La réforme des collectivités territoriales


I. Le contexte
La France possède les records européens
- Du nombre d’élu par habitant : 1 élu/185 habitant,
- Du nombre de collectivité territoriale par habitant : 0,6 collectivité pour 1.000 habitants.
- Du nombre de commune : Environ 50% des communes de l’UE sont en France (36.000 communes). De ce fait, la majorité des communes sont très peu peuplés : 94,5% ont moins de 5.000 habitants, 55% ont moins de 500 habitants.

Deux constats :
1e constat : Ce mille-feuille administratif offre peu de réactivité, car chaque décision doit être validée par l’échelon supérieure. On observe même des fonctions en doublon (exemple : le développement économique à l’échelle régionale et départementale) et des aberrations incompréhensibles (exemple : le département s’occupe des collèges et la région des lycées).

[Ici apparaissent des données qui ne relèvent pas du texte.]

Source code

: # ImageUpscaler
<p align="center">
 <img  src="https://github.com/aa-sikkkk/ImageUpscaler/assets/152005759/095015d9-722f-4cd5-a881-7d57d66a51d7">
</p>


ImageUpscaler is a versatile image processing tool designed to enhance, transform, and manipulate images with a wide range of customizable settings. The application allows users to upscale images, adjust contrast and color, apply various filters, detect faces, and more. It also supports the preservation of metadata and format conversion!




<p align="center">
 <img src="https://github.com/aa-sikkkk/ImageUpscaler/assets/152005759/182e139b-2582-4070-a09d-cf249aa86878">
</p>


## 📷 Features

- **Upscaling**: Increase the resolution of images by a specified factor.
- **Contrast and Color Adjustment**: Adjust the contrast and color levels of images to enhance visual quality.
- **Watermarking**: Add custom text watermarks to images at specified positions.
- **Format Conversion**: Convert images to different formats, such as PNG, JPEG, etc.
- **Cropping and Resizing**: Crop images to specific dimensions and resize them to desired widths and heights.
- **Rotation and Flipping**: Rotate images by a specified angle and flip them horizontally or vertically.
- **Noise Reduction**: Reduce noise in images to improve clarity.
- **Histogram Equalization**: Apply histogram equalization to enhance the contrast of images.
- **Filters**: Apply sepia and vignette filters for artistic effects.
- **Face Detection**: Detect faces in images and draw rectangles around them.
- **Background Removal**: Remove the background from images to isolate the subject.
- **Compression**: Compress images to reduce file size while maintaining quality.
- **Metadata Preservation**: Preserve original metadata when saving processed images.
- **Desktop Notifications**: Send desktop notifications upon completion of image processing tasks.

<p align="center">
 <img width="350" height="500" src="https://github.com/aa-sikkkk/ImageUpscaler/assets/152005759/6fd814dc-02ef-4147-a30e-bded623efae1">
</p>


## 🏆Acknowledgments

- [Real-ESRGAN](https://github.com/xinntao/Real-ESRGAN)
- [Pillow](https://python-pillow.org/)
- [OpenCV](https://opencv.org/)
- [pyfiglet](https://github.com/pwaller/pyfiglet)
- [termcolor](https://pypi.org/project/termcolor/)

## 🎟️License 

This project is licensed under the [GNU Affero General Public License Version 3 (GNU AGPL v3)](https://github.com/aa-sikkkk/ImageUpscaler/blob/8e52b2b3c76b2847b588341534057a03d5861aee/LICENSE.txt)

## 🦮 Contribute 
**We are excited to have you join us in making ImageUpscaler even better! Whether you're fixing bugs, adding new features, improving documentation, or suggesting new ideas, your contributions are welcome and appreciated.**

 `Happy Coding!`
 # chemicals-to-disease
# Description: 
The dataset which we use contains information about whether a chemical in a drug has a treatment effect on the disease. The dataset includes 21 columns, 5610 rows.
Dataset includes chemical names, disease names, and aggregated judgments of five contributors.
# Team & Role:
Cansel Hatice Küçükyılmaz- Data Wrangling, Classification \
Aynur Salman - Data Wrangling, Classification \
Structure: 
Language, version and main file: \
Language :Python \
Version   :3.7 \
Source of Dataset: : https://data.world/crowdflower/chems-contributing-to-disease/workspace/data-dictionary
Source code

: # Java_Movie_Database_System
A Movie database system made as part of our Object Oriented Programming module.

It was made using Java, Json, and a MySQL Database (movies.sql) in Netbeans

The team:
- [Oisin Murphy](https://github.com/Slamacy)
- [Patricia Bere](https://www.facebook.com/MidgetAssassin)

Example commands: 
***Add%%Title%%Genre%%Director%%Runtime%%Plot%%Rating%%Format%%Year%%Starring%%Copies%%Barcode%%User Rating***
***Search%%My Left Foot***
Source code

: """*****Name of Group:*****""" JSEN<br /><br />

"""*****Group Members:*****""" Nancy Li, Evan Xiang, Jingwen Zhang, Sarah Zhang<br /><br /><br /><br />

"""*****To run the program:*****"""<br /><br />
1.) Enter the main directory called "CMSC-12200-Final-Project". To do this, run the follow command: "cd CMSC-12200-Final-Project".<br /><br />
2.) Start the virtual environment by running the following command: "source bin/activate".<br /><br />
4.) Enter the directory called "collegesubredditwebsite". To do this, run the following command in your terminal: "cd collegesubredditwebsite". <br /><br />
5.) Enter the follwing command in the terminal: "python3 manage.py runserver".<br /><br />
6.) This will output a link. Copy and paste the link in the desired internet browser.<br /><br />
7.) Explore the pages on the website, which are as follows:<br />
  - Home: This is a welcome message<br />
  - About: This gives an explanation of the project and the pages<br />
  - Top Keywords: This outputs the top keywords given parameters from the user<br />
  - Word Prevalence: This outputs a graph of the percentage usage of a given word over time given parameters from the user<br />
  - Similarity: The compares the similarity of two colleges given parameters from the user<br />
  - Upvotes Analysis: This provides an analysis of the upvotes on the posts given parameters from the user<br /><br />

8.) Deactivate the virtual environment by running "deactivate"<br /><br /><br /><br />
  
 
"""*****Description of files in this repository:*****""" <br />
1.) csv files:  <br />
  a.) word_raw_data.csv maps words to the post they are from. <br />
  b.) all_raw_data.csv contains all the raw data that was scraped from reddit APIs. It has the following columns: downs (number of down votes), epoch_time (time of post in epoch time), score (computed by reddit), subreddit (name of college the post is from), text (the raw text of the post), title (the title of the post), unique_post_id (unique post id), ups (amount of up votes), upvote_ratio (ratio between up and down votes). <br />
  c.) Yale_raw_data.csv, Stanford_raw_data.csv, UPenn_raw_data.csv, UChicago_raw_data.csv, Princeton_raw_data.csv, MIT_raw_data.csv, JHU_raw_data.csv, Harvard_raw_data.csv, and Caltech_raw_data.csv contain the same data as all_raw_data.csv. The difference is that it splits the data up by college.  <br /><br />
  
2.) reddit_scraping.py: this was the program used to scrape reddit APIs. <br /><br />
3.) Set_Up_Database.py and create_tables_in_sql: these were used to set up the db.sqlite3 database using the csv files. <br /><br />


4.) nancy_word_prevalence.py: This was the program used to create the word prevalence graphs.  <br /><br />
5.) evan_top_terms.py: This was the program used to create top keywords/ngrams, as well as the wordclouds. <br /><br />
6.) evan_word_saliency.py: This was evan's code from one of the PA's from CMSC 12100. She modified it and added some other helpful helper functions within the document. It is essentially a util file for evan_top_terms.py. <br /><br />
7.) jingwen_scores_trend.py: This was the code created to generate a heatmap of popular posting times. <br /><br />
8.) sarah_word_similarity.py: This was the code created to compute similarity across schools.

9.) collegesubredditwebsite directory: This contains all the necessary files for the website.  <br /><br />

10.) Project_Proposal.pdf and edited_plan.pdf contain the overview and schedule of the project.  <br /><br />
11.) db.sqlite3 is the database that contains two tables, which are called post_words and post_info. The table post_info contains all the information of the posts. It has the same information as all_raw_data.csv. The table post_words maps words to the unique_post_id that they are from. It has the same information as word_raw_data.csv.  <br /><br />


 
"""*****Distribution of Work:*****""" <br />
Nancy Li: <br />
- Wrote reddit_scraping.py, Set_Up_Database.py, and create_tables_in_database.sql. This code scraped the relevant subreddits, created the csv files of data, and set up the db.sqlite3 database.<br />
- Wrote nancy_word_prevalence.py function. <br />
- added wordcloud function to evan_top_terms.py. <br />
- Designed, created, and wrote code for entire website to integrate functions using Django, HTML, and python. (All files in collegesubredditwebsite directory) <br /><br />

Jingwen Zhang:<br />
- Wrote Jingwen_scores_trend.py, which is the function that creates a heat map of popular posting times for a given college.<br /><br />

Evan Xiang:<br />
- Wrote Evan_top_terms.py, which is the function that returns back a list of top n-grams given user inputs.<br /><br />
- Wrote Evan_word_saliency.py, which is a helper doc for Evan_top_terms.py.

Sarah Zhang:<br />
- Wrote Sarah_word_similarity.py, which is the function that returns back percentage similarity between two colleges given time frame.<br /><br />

2e constat : Un des objectifs des élus est de se montrer actif via des constructions, des projets, etc…D’où l’important endettement de certaines collectivités territoriales.


Conséquences directes :
  • Une faible marge de manœuvre avec des dotations et des budgets faibles à cause de la présence d’une multitude d’intermédiaires, de frais de gestion élevés et de l’entrecroisement des compétences.
  • La hausse des inégalités avec les régions pauvres ou peu peuplées qui ont des charges fixes très élevés mais peu de dotations.
  • Des difficultés croissantes des régions françaises pour rivaliser avec celles des autres Etats Membres. On le remarque particulièrement au niveau des campus et des centres universitaires.
  • Une certaine opacité : les collectivités territoriales sont coincées entre autonomie et suprématie de l’Etat.
Face à une administration coûteuse et peu réactive, des réformes ont été jugées nécessaires.



II. Le besoin de réforme
Eric Woerth fut un des pionniers et proposa de supprimer les départements. Les conseillers généraux (ou autrement dit 1/3 des sénateurs) s’y opposèrent vivement.

La mission fut alors confiée au comité d’Edouard Balladur.

1. Le rapport Balladur
Le rapport est tombé le 5 mars 2009 et propose 20 mesures dont la mesure phare est la fusion des départements et des régions sur la base du volontariat (sur 5 ans).

Il sera aussi possible de fusionner deux départements ou deux régions.

Ces propositions devraient réduire d’un tiers les effectifs des exécutifs intercommunaux et faire passer l’effectif d’élus régionaux et départementaux de 6.000 à 3.000 : ce seront les mêmes représentants qui siègeront au conseil général et au conseil régional.

Il est également proposé un renforcement des anciennes mesures et une nouvelle organisation : intercommunalités, métropoles, communautés de commune,…




2. Les échelons

a. Intercommunalité : L'intercommunalité est le regroupement de communes ou de municipalités dans une structure légale en vue de coopération dans un ou plusieurs domaines (eau, ordures, urbanisme…). L’objectif à atteindre est, à terme, que les intercommunalités se transforment en communes de plein exercice, ce qui permettrait à la France de compter des communes fortes, en nombre raisonnable. Il convient que les communes qui ne sont membres ni d’une communauté urbaine, ni d’une communauté d’agglomération ni d’une communauté de communes rejoignent, avant 2014, la forme de groupement correspondant à l’importance de leur population.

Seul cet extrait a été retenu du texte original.